**Instructions to follow:**
From the first line down to the line containing "to build on", print the records below exactly, leaving every picture out.

Stored data entries:
┄┄┄┄┄┄
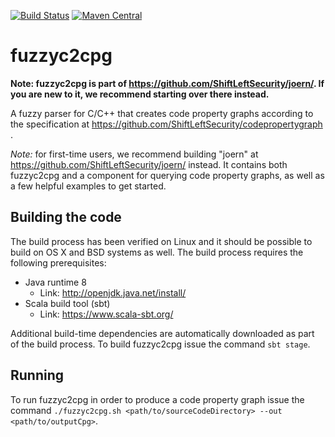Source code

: [![Build Status](https://secure.travis-ci.org/ShiftLeftSecurity/fuzzyc2cpg.png?branch=master)](http://travis-ci.org/ShiftLeftSecurity/fuzzyc2cpg)
[![Maven Central](https://maven-badges.herokuapp.com/maven-central/io.shiftleft/fuzzyc2cpg_2.12/badge.svg)](https://maven-badges.herokuapp.com/maven-central/io.shiftleft/fuzzyc2cpg_2.12)

# fuzzyc2cpg

**Note: fuzzyc2cpg is part of https://github.com/ShiftLeftSecurity/joern/. If you are new to it, we recommend starting over there instead.**

A fuzzy parser for C/C++ that creates code property graphs according to the specification at https://github.com/ShiftLeftSecurity/codepropertygraph .

*Note:* for first-time users, we recommend building "joern" at https://github.com/ShiftLeftSecurity/joern/ instead. It contains both fuzzyc2cpg and a component for querying code property graphs, as well as a few helpful examples to get started.

## Building the code

The build process has been verified on Linux and it should be possible 
to build on OS X and BSD systems as well. The build process requires
the following prerequisites:

* Java runtime 8
  - Link: http://openjdk.java.net/install/
* Scala build tool (sbt)
  - Link: https://www.scala-sbt.org/

Additional build-time dependencies are automatically downloaded as part
of the build process. To build fuzzyc2cpg issue the command `sbt stage`.

## Running

To run fuzzyc2cpg in order to produce a code property graph issue the
command
`./fuzzyc2cpg.sh <path/to/sourceCodeDirectory> --out <path/to/outputCpg>`.
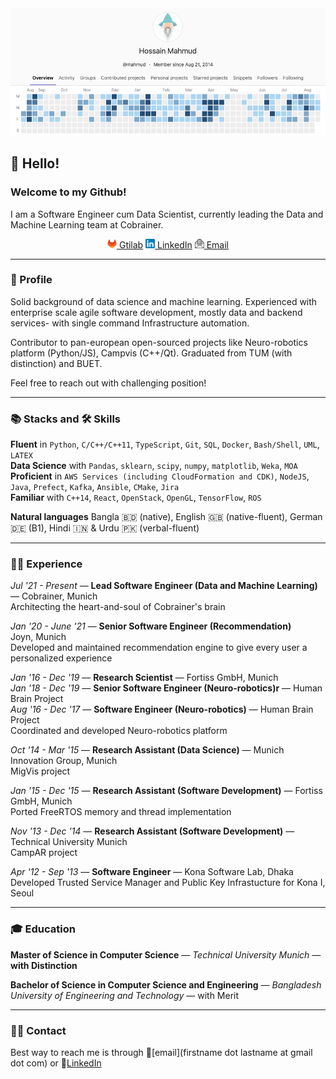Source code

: <img src="./images/banner.png" alt="" />

## 👋 Hello!
### Welcome to my Github!

I am a Software Engineer cum Data Scientist, currently leading the Data and Machine Learning team at Cobrainer.

<div align="center">
  <a href="https://gitlab.com/mahmud">
    <img width="15px" src="./images/icons/gitlab.png" alt=""/> Gtilab</a>
  <a href="https://www.linkedin.com/in/hossainmahmud">
    <img width="15px" src="./images/icons/linkedin.png" alt=""/> LinkedIn</a>
  <a href="mailto:firstname dot lastname at gmail dot com">
    <img width="15px" src="./images/icons/email.png" alt=""/> Email</a>
</div>

------

### 👤 Profile

Solid background of data science and machine learning. Experienced with enterprise scale agile software development, mostly data and backend services- with single command Infrastructure automation.

Contributor to pan-european open-sourced projects like Neuro-robotics platform (Python/JS), Campvis (C++/Qt). Graduated from TUM (with distinction) and BUET.

Feel free to reach out with challenging position!

------


### 📚 Stacks and 🛠️ Skills 

**Fluent** in `Python`, `C/C++/C++11`, `TypeScript`, `Git`, `SQL`, `Docker`, `Bash/Shell`, `UML`, `LATEX` \
**Data Science** with `Pandas`, `sklearn`, `scipy`, `numpy`,
`matplotlib`, `Weka`, `MOA` \
**Proficient** in `AWS Services (including CloudFormation and CDK)`, `NodeJS`, `Java`, `Prefect`, `Kafka`, `Ansible`, `CMake`, `Jira` \
**Familiar** with `C++14`, `React`, `OpenStack`, `OpenGL`, `TensorFlow`, `ROS`

**Natural languages** Bangla 🇧🇩 (native), English 🇬🇧 (native-fluent),
German 🇩🇪 (B1), Hindi 🇮🇳 & Urdu 🇵🇰 (verbal-fluent)

------

### 🧑‍💻 Experience

_Jul '21 - Present_ — **Lead Software Engineer (Data and Machine Learning)** —
Cobrainer, Munich \
  Architecting the heart-and-soul of Cobrainer's brain
  
_Jan '20 - June '21_ — **Senior Software Engineer (Recommendation)**  
Joyn, Munich \
  Developed and maintained recommendation engine to give every user a personalized experience
  
_Jan '16 - Dec '19_ — **Research Scientist** —
Fortiss GmbH, Munich \
_Jan '18 - Dec '19_ — **Senior Software Engineer (Neuro-robotics)r** — 
Human Brain Project \
_Aug '16 - Dec '17_ — **Software Engineer (Neuro-robotics)** —
Human Brain Project \
  Coordinated and developed Neuro-robotics platform


_Oct '14 - Mar '15_ — **Research Assistant (Data Science)** —
Munich Innovation Group, Munich \
  MigVis project

_Jan '15 - Dec '15_ — **Research Assistant (Software Development)** —
Fortiss GmbH, Munich \
  Ported FreeRTOS memory and thread implementation

_Nov '13 - Dec '14_ — **Research Assistant (Software Development)** —
Technical University Munich \
  CampAR project

_Apr '12 - Sep '13_ — **Software Engineer** —
Kona Software Lab, Dhaka \
  Developed Trusted Service Manager and Public Key Infrastucture for Kona I, Seoul

------
### 🎓 Education

**Master of Science in Computer Science** — 
_Technical University Munich_ —
**with Distinction**

**Bachelor of Science in Computer Science and Engineering** —
_Bangladesh University of Engineering and Technology_ —
with Merit

------

### 🤝🏼 Contact

Best way to reach me is through 📧[email](firstname dot lastname at gmail dot com) or 🔗[LinkedIn](https://www.linkedin.com/in/hossainmahmud/)
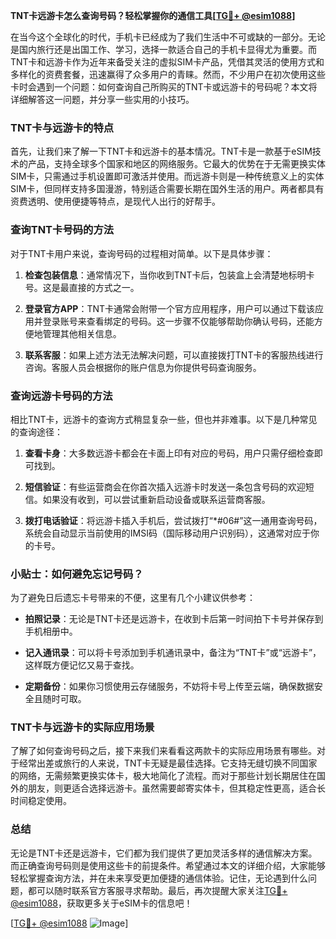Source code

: **TNT卡远游卡怎么查询号码？轻松掌握你的通信工具[[TG💪+ @esim1088](https://t.me/s/esim1088)]**

在当今这个全球化的时代，手机卡已经成为了我们生活中不可或缺的一部分。无论是国内旅行还是出国工作、学习，选择一款适合自己的手机卡显得尤为重要。而TNT卡和远游卡作为近年来备受关注的虚拟SIM卡产品，凭借其灵活的使用方式和多样化的资费套餐，迅速赢得了众多用户的青睐。然而，不少用户在初次使用这些卡时会遇到一个问题：如何查询自己所购买的TNT卡或远游卡的号码呢？本文将详细解答这一问题，并分享一些实用的小技巧。

### TNT卡与远游卡的特点

首先，让我们来了解一下TNT卡和远游卡的基本情况。TNT卡是一款基于eSIM技术的产品，支持全球多个国家和地区的网络服务。它最大的优势在于无需更换实体SIM卡，只需通过手机设置即可激活并使用。而远游卡则是一种传统意义上的实体SIM卡，但同样支持多国漫游，特别适合需要长期在国外生活的用户。两者都具有资费透明、使用便捷等特点，是现代人出行的好帮手。

### 查询TNT卡号码的方法

对于TNT卡用户来说，查询号码的过程相对简单。以下是具体步骤：

1. **检查包装信息**：通常情况下，当你收到TNT卡后，包装盒上会清楚地标明卡号。这是最直接的方式之一。
   
2. **登录官方APP**：TNT卡通常会附带一个官方应用程序，用户可以通过下载该应用并登录账号来查看绑定的号码。这一步骤不仅能够帮助你确认号码，还能方便地管理其他相关信息。

3. **联系客服**：如果上述方法无法解决问题，可以直接拨打TNT卡的客服热线进行咨询。客服人员会根据你的账户信息为你提供号码查询服务。

### 查询远游卡号码的方法

相比TNT卡，远游卡的查询方式稍显复杂一些，但也并非难事。以下是几种常见的查询途径：

1. **查看卡身**：大多数远游卡都会在卡面上印有对应的号码，用户只需仔细检查即可找到。

2. **短信验证**：有些运营商会在你首次插入远游卡时发送一条包含号码的欢迎短信。如果没有收到，可以尝试重新启动设备或联系运营商客服。

3. **拨打电话验证**：将远游卡插入手机后，尝试拨打“*#06#”这一通用查询号码，系统会自动显示当前使用的IMSI码（国际移动用户识别码），这通常对应于你的卡号。

### 小贴士：如何避免忘记号码？

为了避免日后遗忘卡号带来的不便，这里有几个小建议供参考：

- **拍照记录**：无论是TNT卡还是远游卡，在收到卡后第一时间拍下卡号并保存到手机相册中。
  
- **记入通讯录**：可以将卡号添加到手机通讯录中，备注为“TNT卡”或“远游卡”，这样既方便记忆又易于查找。

- **定期备份**：如果你习惯使用云存储服务，不妨将卡号上传至云端，确保数据安全且随时可取。

### TNT卡与远游卡的实际应用场景

了解了如何查询号码之后，接下来我们来看看这两款卡的实际应用场景有哪些。对于经常出差或旅行的人来说，TNT卡无疑是最佳选择。它支持无缝切换不同国家的网络，无需频繁更换实体卡，极大地简化了流程。而对于那些计划长期居住在国外的朋友，则更适合选择远游卡。虽然需要邮寄实体卡，但其稳定性更高，适合长时间稳定使用。

### 总结

无论是TNT卡还是远游卡，它们都为我们提供了更加灵活多样的通信解决方案。而正确查询号码则是使用这些卡的前提条件。希望通过本文的详细介绍，大家能够轻松掌握查询方法，并在未来享受更加便捷的通信体验。记住，无论遇到什么问题，都可以随时联系官方客服寻求帮助。最后，再次提醒大家关注[TG💪+ @esim1088](https://t.me/s/esim1088)，获取更多关于eSIM卡的信息吧！

[[TG💪+ @esim1088](https://t.me/s/esim1088) ![Image](https://i.postimg.cc/4NQfJmqS/Snipaste-2025-05-13-00-14-12.png)]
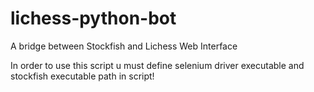 # lichess-python-bot
A bridge between Stockfish and Lichess Web Interface

In order to use this script u must define selenium driver executable and stockfish executable path in script!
┄┄┄┄┄┄
**Solution to the problem:**
Source code

: [![Build Status](https://secure.travis-ci.org/ShiftLeftSecurity/fuzzyc2cpg.png?branch=master)](http://travis-ci.org/ShiftLeftSecurity/fuzzyc2cpg)
[![Maven Central](https://maven-badges.herokuapp.com/maven-central/io.shiftleft/fuzzyc2cpg_2.12/badge.svg)](https://maven-badges.herokuapp.com/maven-central/io.shiftleft/fuzzyc2cpg_2.12)

# fuzzyc2cpg

**Note: fuzzyc2cpg is part of https://github.com/ShiftLeftSecurity/joern/. If you are new to it, we recommend starting over there instead.**

A fuzzy parser for C/C++ that creates code property graphs according to the specification at https://github.com/ShiftLeftSecurity/codepropertygraph .

*Note:* for first-time users, we recommend building "joern" at https://github.com/ShiftLeftSecurity/joern/ instead. It contains both fuzzyc2cpg and a component for querying code property graphs, as well as a few helpful examples to get started.

## Building the code

The build process has been verified on Linux and it should be possible 
to build on OS X and BSD systems as well. The build process requires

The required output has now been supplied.